Translation 3: I awaken from my dream, switch on the table lamp, pour
a glass of water from the bottle and sip it quickly to
relieve my throat of dryness and roughness.

Translation 4: I wake up from my dream; I switch on the table lamp.


Then, I pour a glass of water from the bottle; I sip it so
quickly to get rid of the dryness and roughness in my
throat.

Here, as long as we may have more than one translation, equivalence can
be linked to the Indeterminacy theory. The Indeterminacy theory is a
thesis propounded by 20th century American analytic philosopher W. V.
Quine. The classic statement of this thesis can be found in his 1960 book
‘Word and Object’, which gathered together and refined much of
Quine’s previous work on subjects other than formal logic and set
theory. He denies an absolute standard of right and wrong in translating
one language into another. Rather, he adopts a pragmatic stance toward
translation, that is to say a translation can be consistent with the
behavioural evidence (cf. Quine 1976, 1992; Bostrom 1995). And while

29
Quine does admit the existence of standards for good and bad
translations, such standards are peripheral to his philosophical concern
with the act of translation, hinging upon such pragmatic issues as speed
of translation, and the clarity and conciseness of the results. The key
point is that more than one translation meets these criteria, and hence
that no unique meaning can be assigned to words and sentences (for
more details, see Quine 1976, 1992).

Exercise

Translate the following text into Arabic to be published in


one of the local magazines in your country. Then, try to
annotate (comment on) your own translation in terms of the
types of equivalents achieved. You are allowed to use
dictionaries, the Internet and the like.

My friend and colleague Jehad Mashhrawi is usually the last to leave


our Gaza bureau. Hard-working but softly spoken, he often stays late,
beavering away on a laptop that is rarely out of arm’s reach.
He is a video editor and just one of our local BBC Arabic Service staff.
But on the Wednesday before last ‫ ـــ‬only an hour or so after Gaza’s
latest war erupted with Israel's killing of Hamas military commander
Ahmed al-Jabari ‫ ـــ‬Jehad burst out of the editing suite screaming. He
sprinted down the stairs, his head in his hands, his face ripped with
anguish.
He had just had a call from a friend to tell him the Israeli military had
bombed his house and that his 11-month-old baby boy Omar was dead.
Most fathers will tell you their children are beautiful.
Standing in what is left of his burnt-out home this week, Jehad showed
me a photo on his mobile phone. It was of a cheeky, chunky, round-
faced little boy in denim dungarees, chuckling in a pushchair, dark-eyed
with a fringe of fine brown hair pushed across his brow.

30
Exercise

Translate the following proverbs into Arabic three times to


have three equivalents, viz. formal, functional and ideational:

1. A drowning man clutches at straw.


2. Silence gives consent.
3. The spirit is willing, but the flesh is weak.
4. A bird in hand is worth two in the bush.
5. A burnt child dreads the fire.

Types of Equivalence

Since Cicero and Horace the debate around word-for-word rendering, i.e.
literal translation, and sense-for-sense rendering, i.e. free translation, has
been raging.

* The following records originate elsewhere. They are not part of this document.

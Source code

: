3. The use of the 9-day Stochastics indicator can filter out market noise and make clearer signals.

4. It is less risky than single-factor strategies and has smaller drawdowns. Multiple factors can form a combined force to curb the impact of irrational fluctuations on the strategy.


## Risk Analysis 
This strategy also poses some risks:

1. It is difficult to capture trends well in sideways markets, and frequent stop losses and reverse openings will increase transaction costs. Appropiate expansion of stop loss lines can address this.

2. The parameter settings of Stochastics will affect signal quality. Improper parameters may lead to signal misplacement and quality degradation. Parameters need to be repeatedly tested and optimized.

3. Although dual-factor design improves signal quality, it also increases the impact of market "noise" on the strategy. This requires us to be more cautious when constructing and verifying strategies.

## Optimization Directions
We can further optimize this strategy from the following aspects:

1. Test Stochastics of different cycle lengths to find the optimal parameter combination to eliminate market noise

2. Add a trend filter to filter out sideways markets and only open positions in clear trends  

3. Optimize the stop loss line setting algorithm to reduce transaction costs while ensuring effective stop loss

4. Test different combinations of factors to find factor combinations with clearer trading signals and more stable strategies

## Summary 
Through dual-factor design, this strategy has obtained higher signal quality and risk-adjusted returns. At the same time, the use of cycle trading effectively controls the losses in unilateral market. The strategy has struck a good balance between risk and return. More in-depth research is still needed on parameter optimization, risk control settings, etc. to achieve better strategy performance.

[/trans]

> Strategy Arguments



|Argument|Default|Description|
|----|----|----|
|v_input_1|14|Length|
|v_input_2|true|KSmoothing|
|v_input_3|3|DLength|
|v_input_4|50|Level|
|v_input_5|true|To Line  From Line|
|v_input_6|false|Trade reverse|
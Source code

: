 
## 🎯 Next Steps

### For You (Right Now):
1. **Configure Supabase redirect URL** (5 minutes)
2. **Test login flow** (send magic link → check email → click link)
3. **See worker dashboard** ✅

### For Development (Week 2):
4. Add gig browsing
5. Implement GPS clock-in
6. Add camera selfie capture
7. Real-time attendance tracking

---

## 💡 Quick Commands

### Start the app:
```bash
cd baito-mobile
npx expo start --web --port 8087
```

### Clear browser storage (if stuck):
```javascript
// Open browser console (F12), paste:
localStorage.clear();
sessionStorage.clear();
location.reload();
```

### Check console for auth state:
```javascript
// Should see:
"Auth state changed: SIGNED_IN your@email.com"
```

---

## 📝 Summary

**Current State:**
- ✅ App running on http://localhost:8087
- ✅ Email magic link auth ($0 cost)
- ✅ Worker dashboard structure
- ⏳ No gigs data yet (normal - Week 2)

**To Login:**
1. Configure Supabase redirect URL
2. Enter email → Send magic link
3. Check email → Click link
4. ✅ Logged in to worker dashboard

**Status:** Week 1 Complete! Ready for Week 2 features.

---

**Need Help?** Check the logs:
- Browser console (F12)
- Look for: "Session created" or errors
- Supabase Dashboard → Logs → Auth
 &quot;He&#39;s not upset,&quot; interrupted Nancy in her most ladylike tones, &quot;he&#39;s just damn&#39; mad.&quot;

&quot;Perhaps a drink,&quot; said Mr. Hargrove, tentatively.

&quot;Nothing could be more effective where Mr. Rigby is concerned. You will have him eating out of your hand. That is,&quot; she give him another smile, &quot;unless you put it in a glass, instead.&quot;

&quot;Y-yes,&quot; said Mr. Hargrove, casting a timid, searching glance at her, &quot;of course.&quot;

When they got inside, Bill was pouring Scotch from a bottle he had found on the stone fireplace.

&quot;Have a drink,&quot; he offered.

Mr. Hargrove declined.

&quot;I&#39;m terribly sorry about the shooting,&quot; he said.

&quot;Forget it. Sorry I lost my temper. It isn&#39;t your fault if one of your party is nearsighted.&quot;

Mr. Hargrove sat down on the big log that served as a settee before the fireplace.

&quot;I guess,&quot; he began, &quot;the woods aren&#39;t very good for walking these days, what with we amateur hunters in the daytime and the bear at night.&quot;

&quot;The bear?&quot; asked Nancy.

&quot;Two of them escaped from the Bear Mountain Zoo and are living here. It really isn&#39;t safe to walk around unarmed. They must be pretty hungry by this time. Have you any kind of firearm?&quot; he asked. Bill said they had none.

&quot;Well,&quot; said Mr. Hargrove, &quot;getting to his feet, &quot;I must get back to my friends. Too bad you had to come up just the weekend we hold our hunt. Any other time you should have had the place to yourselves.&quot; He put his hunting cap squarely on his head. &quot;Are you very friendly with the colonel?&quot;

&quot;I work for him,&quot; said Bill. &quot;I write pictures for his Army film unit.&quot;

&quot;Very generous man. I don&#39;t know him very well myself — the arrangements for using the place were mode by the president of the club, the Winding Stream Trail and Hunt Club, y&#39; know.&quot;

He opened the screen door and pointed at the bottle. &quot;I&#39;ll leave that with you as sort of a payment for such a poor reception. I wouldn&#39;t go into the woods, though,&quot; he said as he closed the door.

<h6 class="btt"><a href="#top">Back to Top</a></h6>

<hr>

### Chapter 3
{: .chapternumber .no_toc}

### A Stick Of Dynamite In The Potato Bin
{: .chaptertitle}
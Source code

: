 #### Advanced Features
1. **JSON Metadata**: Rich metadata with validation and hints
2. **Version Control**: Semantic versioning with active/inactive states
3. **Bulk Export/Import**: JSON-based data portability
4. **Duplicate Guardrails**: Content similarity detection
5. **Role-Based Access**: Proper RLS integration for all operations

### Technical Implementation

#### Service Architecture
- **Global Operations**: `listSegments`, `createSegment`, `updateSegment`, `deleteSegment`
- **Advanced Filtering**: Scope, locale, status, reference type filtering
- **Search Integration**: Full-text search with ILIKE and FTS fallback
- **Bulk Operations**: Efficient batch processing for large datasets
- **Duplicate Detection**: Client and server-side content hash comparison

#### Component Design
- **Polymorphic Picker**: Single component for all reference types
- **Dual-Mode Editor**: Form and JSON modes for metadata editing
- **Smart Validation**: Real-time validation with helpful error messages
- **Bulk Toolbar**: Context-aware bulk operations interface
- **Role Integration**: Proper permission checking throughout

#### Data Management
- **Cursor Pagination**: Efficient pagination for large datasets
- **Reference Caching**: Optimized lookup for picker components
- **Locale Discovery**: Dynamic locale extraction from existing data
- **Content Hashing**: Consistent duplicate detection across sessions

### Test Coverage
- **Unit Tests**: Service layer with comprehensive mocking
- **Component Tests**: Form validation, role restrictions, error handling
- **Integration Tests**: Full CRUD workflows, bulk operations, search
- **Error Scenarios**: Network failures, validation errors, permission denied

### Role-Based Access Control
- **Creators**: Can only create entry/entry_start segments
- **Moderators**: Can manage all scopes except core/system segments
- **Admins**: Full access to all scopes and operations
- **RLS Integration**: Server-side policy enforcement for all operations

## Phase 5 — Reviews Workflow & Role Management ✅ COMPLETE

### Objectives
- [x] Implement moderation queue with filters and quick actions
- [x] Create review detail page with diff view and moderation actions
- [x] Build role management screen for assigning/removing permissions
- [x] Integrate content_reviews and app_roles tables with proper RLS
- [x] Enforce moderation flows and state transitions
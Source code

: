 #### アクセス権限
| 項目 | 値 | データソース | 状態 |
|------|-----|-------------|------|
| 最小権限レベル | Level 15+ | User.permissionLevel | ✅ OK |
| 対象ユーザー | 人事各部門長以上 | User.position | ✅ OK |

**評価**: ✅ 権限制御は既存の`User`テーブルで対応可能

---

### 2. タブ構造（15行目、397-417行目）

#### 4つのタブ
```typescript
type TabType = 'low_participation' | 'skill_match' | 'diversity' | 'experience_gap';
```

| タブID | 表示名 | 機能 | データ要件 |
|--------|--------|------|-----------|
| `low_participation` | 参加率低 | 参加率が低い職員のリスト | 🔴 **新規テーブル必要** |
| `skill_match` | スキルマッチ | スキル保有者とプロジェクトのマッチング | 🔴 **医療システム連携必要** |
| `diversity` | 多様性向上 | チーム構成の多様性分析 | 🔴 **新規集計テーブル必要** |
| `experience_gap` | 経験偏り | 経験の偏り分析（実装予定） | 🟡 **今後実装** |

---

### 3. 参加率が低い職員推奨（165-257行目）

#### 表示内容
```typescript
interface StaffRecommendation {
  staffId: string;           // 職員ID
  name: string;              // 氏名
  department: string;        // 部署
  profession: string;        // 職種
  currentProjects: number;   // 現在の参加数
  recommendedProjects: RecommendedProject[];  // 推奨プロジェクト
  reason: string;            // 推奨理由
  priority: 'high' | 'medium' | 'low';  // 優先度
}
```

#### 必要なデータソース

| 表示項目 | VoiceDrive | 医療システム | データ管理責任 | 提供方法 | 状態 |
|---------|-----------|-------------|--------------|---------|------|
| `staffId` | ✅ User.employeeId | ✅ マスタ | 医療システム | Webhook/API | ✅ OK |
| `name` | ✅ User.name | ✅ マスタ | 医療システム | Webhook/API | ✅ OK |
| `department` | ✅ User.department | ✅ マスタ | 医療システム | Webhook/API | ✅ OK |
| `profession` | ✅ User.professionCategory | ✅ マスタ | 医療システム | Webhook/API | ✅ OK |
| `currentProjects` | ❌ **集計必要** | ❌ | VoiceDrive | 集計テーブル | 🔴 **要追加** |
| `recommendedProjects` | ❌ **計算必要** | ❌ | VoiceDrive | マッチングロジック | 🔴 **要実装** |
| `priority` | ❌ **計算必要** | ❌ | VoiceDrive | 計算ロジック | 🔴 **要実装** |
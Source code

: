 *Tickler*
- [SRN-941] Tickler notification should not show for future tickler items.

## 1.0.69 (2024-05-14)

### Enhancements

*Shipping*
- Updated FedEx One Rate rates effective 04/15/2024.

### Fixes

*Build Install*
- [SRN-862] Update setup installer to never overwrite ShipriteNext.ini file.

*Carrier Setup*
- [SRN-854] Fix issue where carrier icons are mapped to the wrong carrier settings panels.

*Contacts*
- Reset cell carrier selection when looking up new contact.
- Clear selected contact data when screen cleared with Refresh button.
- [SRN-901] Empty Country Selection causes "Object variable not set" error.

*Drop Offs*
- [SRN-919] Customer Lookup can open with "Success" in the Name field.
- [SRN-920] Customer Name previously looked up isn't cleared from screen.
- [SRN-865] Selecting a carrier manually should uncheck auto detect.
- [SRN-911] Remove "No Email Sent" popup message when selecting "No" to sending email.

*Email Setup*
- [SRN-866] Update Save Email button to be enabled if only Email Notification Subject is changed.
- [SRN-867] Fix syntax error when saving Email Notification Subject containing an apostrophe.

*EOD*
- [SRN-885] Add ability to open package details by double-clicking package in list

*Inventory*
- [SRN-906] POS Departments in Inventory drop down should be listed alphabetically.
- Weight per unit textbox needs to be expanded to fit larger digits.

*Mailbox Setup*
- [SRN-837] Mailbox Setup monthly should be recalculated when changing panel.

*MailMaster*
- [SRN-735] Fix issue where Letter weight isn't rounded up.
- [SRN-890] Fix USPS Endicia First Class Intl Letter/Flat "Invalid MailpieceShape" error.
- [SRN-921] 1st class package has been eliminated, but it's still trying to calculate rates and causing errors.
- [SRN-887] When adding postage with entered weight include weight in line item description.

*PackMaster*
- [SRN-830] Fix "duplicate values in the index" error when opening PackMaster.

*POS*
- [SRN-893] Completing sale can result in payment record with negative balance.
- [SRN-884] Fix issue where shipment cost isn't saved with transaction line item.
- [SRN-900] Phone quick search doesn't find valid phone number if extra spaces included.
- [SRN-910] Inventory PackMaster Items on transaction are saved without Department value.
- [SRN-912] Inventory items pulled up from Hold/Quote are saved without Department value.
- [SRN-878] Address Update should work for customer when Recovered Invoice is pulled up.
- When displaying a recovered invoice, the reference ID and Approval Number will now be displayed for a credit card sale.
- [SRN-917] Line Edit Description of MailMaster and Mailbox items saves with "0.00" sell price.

In the twentieth century, modern linguists, such as Jakobson
(1959), Nida (1964), Catford (1965), House (1977), Newmark (1981), to
mention but some, have shifted the focus of attention towards modern
linguistic concepts, such as meaning and equivalence in an attempt to
systemize analyses of translation (cf. Munday 2008: 36). To begin with,
Roman Jakobson (1959/1992: 145) in his essay ‘On Linguistic Aspects of
Translation’ argues that there are three types of translation:
1- Intralingual translation or rewording: It is “an interpretation of
verbal signs by means of other signs of the same language”, i.e.
replacing certain lexical items, expressions or phrases by means
of other lexical items, expressions or phrases of the same
language, as in replacing the lexical item ‘purchase’ with ‘buy’.
2- Interlingual translation or translation proper: It is “an
interpretation of verbal signs by means of some other language”,
i.e. translating certain lexical items, expressions or phrases from
one language into another. For example, when the lexical item
‘purchase’ is translated into ‫يشتري‬, it is then an example of
interlingual translation.
3- Intersemiotic translation or transmutation: It is “an
interpretation of verbal signs by means of signs of nonverbal sign
system”, i.e. it is an interpretation activity from a non-linguistic
communication system to a linguistic one. For instance, when

31
you see ‘the red light’ while driving, and you stop, it is an
intersemiotic translation.

Jakobson (1959/1992: 154-147) then moves on to discuss issues, such as


equivalence and meaning. He argues that optimal equivalents, i.e. full
equivalents, hardly exist between languages. This is because these
linguistic units (i.e. the SL linguistic unit and the TL linguistic unit)
belong to different linguistic systems, i.e. languages, and languages
normally morphologize, lexicalize, phraseologize, idiomaticize,
syntacticize, contextualize, pragmaticize and culturalize world
experiences differently. By way of explanation, let us consider the
meaning of the lexical item ‘heavy’ (in English) along with its
established equivalents (in Arabic) in terms of collocation:
e.g. heavy rain = ‫مطر غزير‬
e.g. heavy meal = ‫وجبة دسمة‬
e.g. heavy wind = ‫ريح شديد‬
e.g. heavy smoker = ‫مفرط‬/‫مدخن نهم‬
e.g. heavy industries = ‫صناعات ثقيلة‬

Nida’s (1964) Formal Equivalence Vs Dynamic


Equivalence

Nida (1964) argues that there are two different types of equivalence, viz.
‘formal equivalence’ ‫ــــ‬which in the second edition by Nida and Taber
(1969/1982) is referred to as ‘formal correspondence’ ‫ ـــــ‬and ‘dynamic
equivalence’.

Formal equivalence or correspondence pays special attention to “the


message itself, in both form and content”, (1964: 159). To put this
differently, formal equivalence is text-/author-oriented, representing the
closest equivalent of SL elements. Typically, formal equivalence
“distorts the grammatical and stylistic patterns of the receptor language,
and hence distorts the message, so as to cause the receptor to
misunderstand or to labor unduly hard” (Nida and Taber 1969/1982:
201).

32
Dynamic equivalence, on the other hand, is based upon “the principle of
equivalent effect”, i.e. the translation should produce on the TL reader
the same effect that the ST produced on its readers. In other words, it is
reader-oriented, paying much attention to the linguistic and stylistic
patterns of the TL at the expense of the message per se.
Like Jakobson (1959/1992), Nida and Taber (1969/1982) make it clear
that there are not always formal equivalents between the interfacing
languages (see above). Believing that in translation the change in the
form cannot be avoided at any rate, Nida and Taber (1982: 200) list three
rules that need to be followed by translators in order to achieve a faithful
translation. They are:
1- the rules of back transformation in the SL;
2- the rules of contextual consistency in the transfer; and
3- the rules of transformation in the receptor language.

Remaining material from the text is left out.